AIM OF THE TASK – The data are to be restated in full, exactly as presented.

Dataset entries
┌──

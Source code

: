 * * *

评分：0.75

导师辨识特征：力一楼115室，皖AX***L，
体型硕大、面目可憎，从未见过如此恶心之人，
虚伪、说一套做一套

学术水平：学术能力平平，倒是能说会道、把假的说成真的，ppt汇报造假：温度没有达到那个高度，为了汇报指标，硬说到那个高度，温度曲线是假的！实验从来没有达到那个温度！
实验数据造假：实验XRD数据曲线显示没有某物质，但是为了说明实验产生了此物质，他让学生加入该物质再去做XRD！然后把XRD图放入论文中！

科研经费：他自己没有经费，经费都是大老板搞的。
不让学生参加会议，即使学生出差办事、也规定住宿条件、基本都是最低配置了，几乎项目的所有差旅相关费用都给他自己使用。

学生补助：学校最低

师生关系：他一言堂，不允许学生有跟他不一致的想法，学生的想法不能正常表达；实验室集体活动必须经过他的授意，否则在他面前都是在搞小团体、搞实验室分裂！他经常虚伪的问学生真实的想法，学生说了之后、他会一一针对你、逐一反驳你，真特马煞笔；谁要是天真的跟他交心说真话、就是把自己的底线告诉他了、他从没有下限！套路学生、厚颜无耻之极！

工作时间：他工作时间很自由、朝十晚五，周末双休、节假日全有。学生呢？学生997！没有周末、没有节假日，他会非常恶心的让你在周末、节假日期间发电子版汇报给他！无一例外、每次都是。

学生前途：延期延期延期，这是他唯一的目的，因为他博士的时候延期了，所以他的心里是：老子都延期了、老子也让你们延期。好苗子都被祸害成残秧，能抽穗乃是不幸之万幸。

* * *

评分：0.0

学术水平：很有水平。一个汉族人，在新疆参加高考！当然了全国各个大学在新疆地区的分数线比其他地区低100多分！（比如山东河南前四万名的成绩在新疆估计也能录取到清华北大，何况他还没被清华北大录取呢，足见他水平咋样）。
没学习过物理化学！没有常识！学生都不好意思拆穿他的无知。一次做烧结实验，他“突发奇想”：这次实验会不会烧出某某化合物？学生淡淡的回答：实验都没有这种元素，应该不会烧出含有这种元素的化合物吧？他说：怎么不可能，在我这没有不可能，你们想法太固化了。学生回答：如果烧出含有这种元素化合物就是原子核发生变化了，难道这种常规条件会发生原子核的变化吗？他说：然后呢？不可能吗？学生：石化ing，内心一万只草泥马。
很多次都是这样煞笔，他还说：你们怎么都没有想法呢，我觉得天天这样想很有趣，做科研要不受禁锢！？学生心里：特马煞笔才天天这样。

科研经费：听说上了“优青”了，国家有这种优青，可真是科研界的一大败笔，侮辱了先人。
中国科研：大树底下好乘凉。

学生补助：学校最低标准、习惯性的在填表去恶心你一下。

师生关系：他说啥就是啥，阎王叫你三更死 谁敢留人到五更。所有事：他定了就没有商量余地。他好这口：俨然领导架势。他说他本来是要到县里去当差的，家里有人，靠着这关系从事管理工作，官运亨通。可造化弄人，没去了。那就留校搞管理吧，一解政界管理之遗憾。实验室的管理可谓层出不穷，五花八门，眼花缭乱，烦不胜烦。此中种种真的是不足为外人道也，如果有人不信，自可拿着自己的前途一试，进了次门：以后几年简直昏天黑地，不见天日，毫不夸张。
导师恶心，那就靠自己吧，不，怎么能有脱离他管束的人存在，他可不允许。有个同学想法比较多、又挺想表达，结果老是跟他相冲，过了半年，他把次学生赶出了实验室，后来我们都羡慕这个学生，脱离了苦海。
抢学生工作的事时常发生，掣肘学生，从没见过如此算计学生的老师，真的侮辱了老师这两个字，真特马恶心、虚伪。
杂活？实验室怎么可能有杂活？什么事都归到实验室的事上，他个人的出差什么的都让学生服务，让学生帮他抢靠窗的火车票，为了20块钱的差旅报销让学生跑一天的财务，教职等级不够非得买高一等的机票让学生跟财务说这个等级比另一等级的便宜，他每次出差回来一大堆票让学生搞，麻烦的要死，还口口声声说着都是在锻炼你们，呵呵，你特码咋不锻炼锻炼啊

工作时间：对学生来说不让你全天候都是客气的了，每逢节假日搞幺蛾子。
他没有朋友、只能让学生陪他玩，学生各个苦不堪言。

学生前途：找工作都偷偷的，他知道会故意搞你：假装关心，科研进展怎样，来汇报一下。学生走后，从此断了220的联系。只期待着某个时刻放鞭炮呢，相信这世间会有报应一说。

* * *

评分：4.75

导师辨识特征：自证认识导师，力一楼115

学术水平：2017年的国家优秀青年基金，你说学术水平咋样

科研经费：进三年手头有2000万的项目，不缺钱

└──

ANSWER SPACE –
Source code

: * * *

评分：0.75

导师辨识特征：力一楼115室，皖AX***L，
体型硕大、面目可憎，从未见过如此恶心之人，
虚伪、说一套做一套

学术水平：学术能力平平，倒是能说会道、把假的说成真的，ppt汇报造假：温度没有达到那个高度，为了汇报指标，硬说到那个高度，温度曲线是假的！实验从来没有达到那个温度！
实验数据造假：实验XRD数据曲线显示没有某物质，但是为了说明实验产生了此物质，他让学生加入该物质再去做XRD！然后把XRD图放入论文中！

科研经费：他自己没有经费，经费都是大老板搞的。
不让学生参加会议，即使学生出差办事、也规定住宿条件、基本都是最低配置了，几乎项目的所有差旅相关费用都给他自己使用。

学生补助：学校最低

师生关系：他一言堂，不允许学生有跟他不一致的想法，学生的想法不能正常表达；实验室集体活动必须经过他的授意，否则在他面前都是在搞小团体、搞实验室分裂！他经常虚伪的问学生真实的想法，学生说了之后、他会一一针对你、逐一反驳你，真特马煞笔；谁要是天真的跟他交心说真话、就是把自己的底线告诉他了、他从没有下限！套路学生、厚颜无耻之极！

工作时间：他工作时间很自由、朝十晚五，周末双休、节假日全有。学生呢？学生997！没有周末、没有节假日，他会非常恶心的让你在周末、节假日期间发电子版汇报给他！无一例外、每次都是。

学生前途：延期延期延期，这是他唯一的目的，因为他博士的时候延期了，所以他的心里是：老子都延期了、老子也让你们延期。好苗子都被祸害成残秧，能抽穗乃是不幸之万幸。

* * *

评分：0.0

学术水平：很有水平。一个汉族人，在新疆参加高考！当然了全国各个大学在新疆地区的分数线比其他地区低100多分！（比如山东河南前四万名的成绩在新疆估计也能录取到清华北大，何况他还没被清华北大录取呢，足见他水平咋样）。
没学习过物理化学！没有常识！学生都不好意思拆穿他的无知。一次做烧结实验，他“突发奇想”：这次实验会不会烧出某某化合物？学生淡淡的回答：实验都没有这种元素，应该不会烧出含有这种元素的化合物吧？他说：怎么不可能，在我这没有不可能，你们想法太固化了。学生回答：如果烧出含有这种元素化合物就是原子核发生变化了，难道这种常规条件会发生原子核的变化吗？他说：然后呢？不可能吗？学生：石化ing，内心一万只草泥马。
很多次都是这样煞笔，他还说：你们怎么都没有想法呢，我觉得天天这样想很有趣，做科研要不受禁锢！？学生心里：特马煞笔才天天这样。

科研经费：听说上了“优青”了，国家有这种优青，可真是科研界的一大败笔，侮辱了先人。
中国科研：大树底下好乘凉。

学生补助：学校最低标准、习惯性的在填表去恶心你一下。

师生关系：他说啥就是啥，阎王叫你三更死 谁敢留人到五更。所有事：他定了就没有商量余地。他好这口：俨然领导架势。他说他本来是要到县里去当差的，家里有人，靠着这关系从事管理工作，官运亨通。可造化弄人，没去了。那就留校搞管理吧，一解政界管理之遗憾。实验室的管理可谓层出不穷，五花八门，眼花缭乱，烦不胜烦。此中种种真的是不足为外人道也，如果有人不信，自可拿着自己的前途一试，进了次门：以后几年简直昏天黑地，不见天日，毫不夸张。
导师恶心，那就靠自己吧，不，怎么能有脱离他管束的人存在，他可不允许。有个同学想法比较多、又挺想表达，结果老是跟他相冲，过了半年，他把次学生赶出了实验室，后来我们都羡慕这个学生，脱离了苦海。
抢学生工作的事时常发生，掣肘学生，从没见过如此算计学生的老师，真的侮辱了老师这两个字，真特马恶心、虚伪。
杂活？实验室怎么可能有杂活？什么事都归到实验室的事上，他个人的出差什么的都让学生服务，让学生帮他抢靠窗的火车票，为了20块钱的差旅报销让学生跑一天的财务，教职等级不够非得买高一等的机票让学生跟财务说这个等级比另一等级的便宜，他每次出差回来一大堆票让学生搞，麻烦的要死，还口口声声说着都是在锻炼你们，呵呵，你特码咋不锻炼锻炼啊

工作时间：对学生来说不让你全天候都是客气的了，每逢节假日搞幺蛾子。
他没有朋友、只能让学生陪他玩，学生各个苦不堪言。

学生前途：找工作都偷偷的，他知道会故意搞你：假装关心，科研进展怎样，来汇报一下。学生走后，从此断了220的联系。只期待着某个时刻放鞭炮呢，相信这世间会有报应一说。

* * *

评分：4.75

导师辨识特征：自证认识导师，力一楼115

学术水平：2017年的国家优秀青年基金，你说学术水平咋样

科研经费：进三年手头有2000万的项目，不缺钱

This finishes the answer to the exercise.